- American theatrical release poster
- Directed by: Peter Hall
- Written by: Andrea Newman Edna O'Brien
- Produced by: Julian Blaustein
- Starring: Rod Steiger Claire Bloom Judy Geeson
- Cinematography: Walter Lassally
- Edited by: Alan Osbiston
- Music by: Francis Lai
- Production company: Julian Blaustein Productions
- Distributed by: The Rank Organisation Universal Pictures (US)
- Release date: 2 July 1969;
- Running time: 92 minutes
- Country: United Kingdom
- Language: English
- Budget: $1.5 million

= 3 into 2 Won't Go =

1969 British film by Peter Hall

3 into 2 Won't Go ( Three into Two Won't Go) is a 1969 British drama film directed by Peter Hall, and starring Rod Steiger, Claire Bloom, and Judy Geeson. It premiered at the 19th Berlin International Film Festival.

==Plot==
Steve and Frances Howard are a middle-aged married couple unable to have children. They have discussed adoption but have made no decision: the subject is clearly difficult for them. They have purchased a large detached house on a newly built luxury estate in Middlesex, England, and are starting to furnish and decorate it. Also to attend to the extensive, but empty, garden. Frances teaches English to GCE A-level students, while Steve is a sales executive in an electrical appliance company, enjoying the regular driving his job entails.

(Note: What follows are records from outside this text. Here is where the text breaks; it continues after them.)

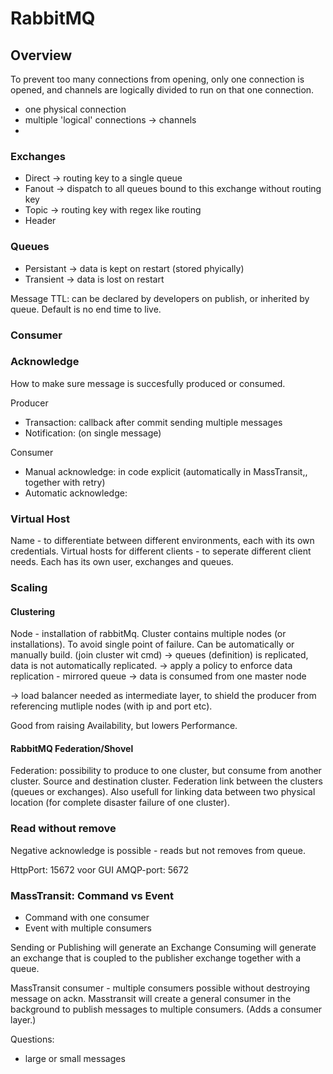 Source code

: # RabbitMQ

## Overview

To prevent too many connections from opening, only one connection is opened, and channels are logically divided to run on that one connection.
- one physical connection
- multiple 'logical' connections -> channels
-


### Exchanges

* Direct -> routing key to a single queue
* Fanout -> dispatch to all queues bound to this exchange without routing key
* Topic -> routing key with regex like routing
* Header


### Queues

* Persistant -> data is kept on restart (stored phyically)
* Transient -> data is lost on restart

Message TTL: can be declared by developers on publish, or inherited by queue. Default is no end time to live.


### Consumer


### Acknowledge

How to make sure message is succesfully produced or consumed.

Producer

* Transaction: callback after commit sending multiple messages
* Notification: (on single message)

Consumer

* Manual acknowledge: in code explicit (automatically in MassTransit,, together with retry)
* Automatic acknowledge: 


### Virtual Host

Name - to differentiate between different environments, each with its own credentials.
Virtual hosts for different clients - to seperate different client needs.
Each has its own user, exchanges and queues.

### Scaling

#### Clustering

Node - installation of rabbitMq. Cluster contains multiple nodes (or installations).
To avoid single point of failure.
Can be automatically or manually build. (join cluster wit cmd)
-> queues (definition) is replicated, data is not automatically replicated. 
-> apply a policy to enforce data replication - mirrored queue
-> data is consumed from one master node

-> load balancer needed as intermediate layer, to shield the producer from referencing mutliple nodes (with ip and port etc).

Good from raising Availability, but lowers Performance.


#### RabbitMQ Federation/Shovel

Federation: possibility to produce to one cluster, but consume from another cluster.
Source and destination cluster.
Federation link between the clusters (queues or exchanges).
Also usefull for linking data between two physical location (for complete disaster failure of one cluster).


### Read without remove

Negative acknowledge is possible - reads but not removes from queue.



HttpPort: 15672 voor GUI
AMQP-port: 5672


### MassTransit: Command vs Event

* Command with one consumer
* Event with multiple consumers

Sending or Publishing will generate an Exchange
Consuming will generate an exchange that is coupled to the publisher exchange together with a queue.

MassTransit consumer - multiple consumers possible without destroying message on ackn. Masstransit will create a general consumer in the background to publish messages to multiple consumers. (Adds a consumer layer.)




Questions:
 - large or small messages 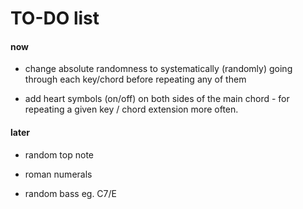 # TO-DO list

#### now

- change absolute randomness to systematically (randomly) going through each key/chord before repeating any of them

- add heart symbols (on/off) on both sides of the main chord - for repeating a given key / chord extension more often.

#### later

- random top note

- roman numerals

- random bass eg. C7/E
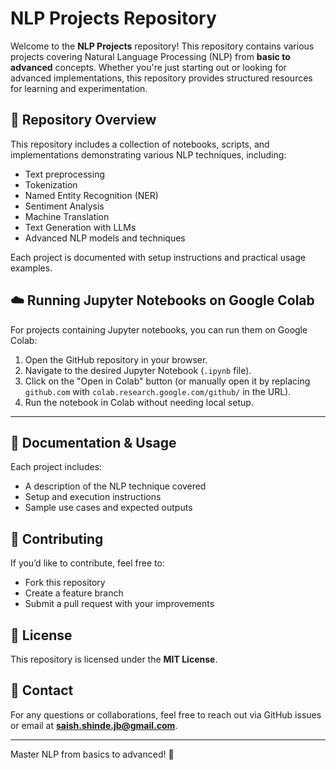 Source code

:# NLP Projects Repository

Welcome to the **NLP Projects** repository! This repository contains various projects covering Natural Language Processing (NLP) from **basic to advanced** concepts. Whether you're just starting out or looking for advanced implementations, this repository provides structured resources for learning and experimentation.

## 📌 Repository Overview
This repository includes a collection of notebooks, scripts, and implementations demonstrating various NLP techniques, including:
- Text preprocessing
- Tokenization
- Named Entity Recognition (NER)
- Sentiment Analysis
- Machine Translation
- Text Generation with LLMs
- Advanced NLP models and techniques

Each project is documented with setup instructions and practical usage examples.

## ☁️ Running Jupyter Notebooks on Google Colab
For projects containing Jupyter notebooks, you can run them on Google Colab:

1. Open the GitHub repository in your browser.
2. Navigate to the desired Jupyter Notebook (`.ipynb` file).
3. Click on the "Open in Colab" button (or manually open it by replacing `github.com` with `colab.research.google.com/github/` in the URL).
4. Run the notebook in Colab without needing local setup.

---

## 📖 Documentation & Usage
Each project includes:
- A description of the NLP technique covered
- Setup and execution instructions
- Sample use cases and expected outputs

## 🤝 Contributing
If you’d like to contribute, feel free to:
- Fork this repository
- Create a feature branch
- Submit a pull request with your improvements

## 📜 License
This repository is licensed under the **MIT License**.

## 📧 Contact
For any questions or collaborations, feel free to reach out via GitHub issues or email at **saish.shinde.jb@gmail.com**.

---
Master NLP from basics to advanced! 🚀

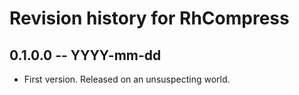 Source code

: # Revision history for RhCompress

## 0.1.0.0 -- YYYY-mm-dd

* First version. Released on an unsuspecting world.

One day, Steve picks up a free-spirited teenage hitchhiker, Ella, and they have a brief affair. To Steve's considerable shock and surprise Ella turns up at his home whilst he is away and introduces herself to Frances. After they become acquainted over several bottles of wine, she claims to be pregnant by another man, then begs to be allowed to stay for the weekend. Calculating and manipulative, when Steve returns and Frances is away Ella threatens to abort the baby, which she reveals is his. He begs her not to, but she refuses. Torn between his faltering love for his wife, his infatuation with Ella, and his unborn child, Steve finally agrees to leave his wife and set up home with Ella to have the baby together. Ella agrees, though without much enthusiasm, but specifies he should tell his wife when she (Ella) is not present.

Frances clearly suspects a secret relationship; her situation is further complicated by visits to her elderly mother Belle, an emotionally repressed women who reveals the philandering nature of Frances' father. And how she endured their lifetime of marriage, and his habit of bringing lady 'friends' to their home, by shutting her mind to it. Frances discloses somebody her husband met, a young girl, is now staying with them. Resignedly, her mother tells her 'You'll learn to live with it'.

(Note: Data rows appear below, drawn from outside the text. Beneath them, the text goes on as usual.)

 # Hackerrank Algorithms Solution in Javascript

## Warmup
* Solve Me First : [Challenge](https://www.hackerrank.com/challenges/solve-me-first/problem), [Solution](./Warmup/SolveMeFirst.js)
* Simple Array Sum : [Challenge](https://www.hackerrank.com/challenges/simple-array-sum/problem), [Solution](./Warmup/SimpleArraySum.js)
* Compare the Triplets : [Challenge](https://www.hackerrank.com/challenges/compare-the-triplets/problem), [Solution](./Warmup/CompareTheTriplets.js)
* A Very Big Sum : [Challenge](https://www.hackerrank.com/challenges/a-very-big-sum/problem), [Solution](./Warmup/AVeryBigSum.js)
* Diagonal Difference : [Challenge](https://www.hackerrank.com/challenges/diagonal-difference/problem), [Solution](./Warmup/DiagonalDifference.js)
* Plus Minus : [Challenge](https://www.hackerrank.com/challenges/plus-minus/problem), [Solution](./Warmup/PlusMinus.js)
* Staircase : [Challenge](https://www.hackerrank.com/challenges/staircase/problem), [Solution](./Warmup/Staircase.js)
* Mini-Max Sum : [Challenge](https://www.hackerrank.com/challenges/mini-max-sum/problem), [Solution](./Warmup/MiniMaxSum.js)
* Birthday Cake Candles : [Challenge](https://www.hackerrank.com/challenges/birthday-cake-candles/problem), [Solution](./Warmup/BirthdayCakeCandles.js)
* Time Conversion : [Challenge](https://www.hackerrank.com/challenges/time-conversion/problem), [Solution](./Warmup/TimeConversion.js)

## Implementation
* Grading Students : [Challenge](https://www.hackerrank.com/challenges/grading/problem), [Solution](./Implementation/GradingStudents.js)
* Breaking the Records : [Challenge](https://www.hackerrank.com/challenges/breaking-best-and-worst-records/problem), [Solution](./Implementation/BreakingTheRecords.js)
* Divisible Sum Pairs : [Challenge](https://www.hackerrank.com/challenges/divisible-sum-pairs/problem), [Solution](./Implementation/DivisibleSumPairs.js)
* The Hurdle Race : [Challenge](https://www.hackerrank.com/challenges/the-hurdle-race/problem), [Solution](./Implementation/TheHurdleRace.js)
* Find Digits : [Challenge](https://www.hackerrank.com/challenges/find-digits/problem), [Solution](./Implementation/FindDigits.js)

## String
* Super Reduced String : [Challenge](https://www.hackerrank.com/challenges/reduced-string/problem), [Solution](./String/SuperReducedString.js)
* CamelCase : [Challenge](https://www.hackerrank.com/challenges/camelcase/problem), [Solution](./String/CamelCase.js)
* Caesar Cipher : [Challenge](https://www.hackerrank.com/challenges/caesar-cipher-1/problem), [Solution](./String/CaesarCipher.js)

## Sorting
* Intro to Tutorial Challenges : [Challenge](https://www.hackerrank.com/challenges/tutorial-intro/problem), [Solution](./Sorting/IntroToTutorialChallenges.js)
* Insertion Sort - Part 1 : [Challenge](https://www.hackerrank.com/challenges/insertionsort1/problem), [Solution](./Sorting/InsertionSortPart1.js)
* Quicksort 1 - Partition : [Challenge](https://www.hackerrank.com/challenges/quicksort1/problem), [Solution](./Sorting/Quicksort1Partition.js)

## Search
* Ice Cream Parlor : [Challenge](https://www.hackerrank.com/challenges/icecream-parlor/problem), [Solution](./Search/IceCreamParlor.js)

Steve meets Frances to tell her of his decision, but before he can she - knowing what he is about to say, and telling him not to - says she wants to adopt Ella's unborn baby. This is a surprise opportunity - for Steve to save his marriage and have a child; likewise for Frances. But he rejects the offer and says he is leaving to live with Ella. "You bloody fool" she says, softly, as she leaves him. Frances fetches her mother to come and live in the house with her. Steve has arranged to meet Ella that evening, but she doesn't turn up. Returning to the house with her mother Frances finds Ella there. After shepherding the mother away, Ella tells Frances she is not now pregnant. Steve arrives, unaware of this latest development, and Ella tells him she has changed her mind. After tense exchanges Steve agrees to seek a divorce. Frances leaves with her mother to find a hotel. Steve packs a suitcase and leaves too. Ella is now seemingly in possession of the house, having in the meantime destroyed a marriage. She picks up her rucksack and coat, and leaves the house herself.

==Cast==
- Rod Steiger as Steve Howard
- Claire Bloom as Frances Howard
- Judy Geeson as Ella Patterson
- Peggy Ashcroft as Belle
- Paul Rogers as Jack Roberts
- Lynn Farleigh as Janet
- Elizabeth Spriggs as Marcia
- Sheila Allen as Beth

==Production==
The film was shot entirely on location in and around Camberley, England.

==Reception==

=== Critical ===
The Monthly Film Bulletin wrote: "Three into Two Won't Go is a slight improvement on Work is a Four Letter Word (it could hardly be otherwise), but Peter Hall still has a long way to go if he is to be reckoned as a director who can give some overall consistency of style to his material instead of playing it by ear as he goes along. Here he has several things working in his favour: some sharp dialogue from Edna O'Brien (in between a number of those irritatingly ostentatious blows for the cause of the vulnerable woman which pepper her novels); a marvellously tetchy performance from Peggy Ashcroft as the slightly unhinged mother-in-law confined to an old people's home in which both her fellow inmates and the food ("It's the gravy they give us") are clearly not what she is accustomed to; and Claire Bloom almost managing to suggest that the character she plays is actually a real person as she responds to the camera's probing exploration of her face with commendable restraint. This, unfortunately, is about all that can be said for the film, which is almost entirely composed of scenes clumsily set up to get the right audience reaction ... It's a pretty silly story to begin with, but the fact that everyone seems to be taking it so seriously only makes it seem sillier. When Peggy Ashcroft diffidently inquires of the final drawingroom mélée 'Isn't this a little boisterous?', one knows exactly what she means."

===Box office===
The film was the 19th most popular film at the UK box office in 1969.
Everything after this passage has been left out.